WHAT TO PRODUCE
Copy each line from the entries that the word "path" appears in.

(Dataset entries)
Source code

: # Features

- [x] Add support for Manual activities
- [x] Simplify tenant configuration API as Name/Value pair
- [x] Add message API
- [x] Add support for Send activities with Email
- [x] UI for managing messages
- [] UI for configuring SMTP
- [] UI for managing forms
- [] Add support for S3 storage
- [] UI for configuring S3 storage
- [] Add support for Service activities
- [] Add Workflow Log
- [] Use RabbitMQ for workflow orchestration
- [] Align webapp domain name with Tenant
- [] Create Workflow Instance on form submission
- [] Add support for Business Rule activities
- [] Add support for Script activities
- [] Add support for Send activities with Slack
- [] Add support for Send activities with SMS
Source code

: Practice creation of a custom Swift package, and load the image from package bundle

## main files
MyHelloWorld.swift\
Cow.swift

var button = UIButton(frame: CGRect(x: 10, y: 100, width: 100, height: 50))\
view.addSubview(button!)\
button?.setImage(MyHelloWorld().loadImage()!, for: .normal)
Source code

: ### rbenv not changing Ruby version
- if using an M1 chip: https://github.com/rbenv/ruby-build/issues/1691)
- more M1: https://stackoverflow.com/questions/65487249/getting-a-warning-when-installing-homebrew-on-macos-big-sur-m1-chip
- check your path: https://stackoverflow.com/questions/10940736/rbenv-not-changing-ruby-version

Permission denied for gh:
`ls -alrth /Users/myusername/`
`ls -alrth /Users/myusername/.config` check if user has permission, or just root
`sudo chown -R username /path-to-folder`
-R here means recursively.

SOLUTION FOR THIS EXERCISE
- check your path: https://stackoverflow.com/questions/10940736/rbenv-not-changing-ruby-version
`sudo chown -R username /path-to-folder`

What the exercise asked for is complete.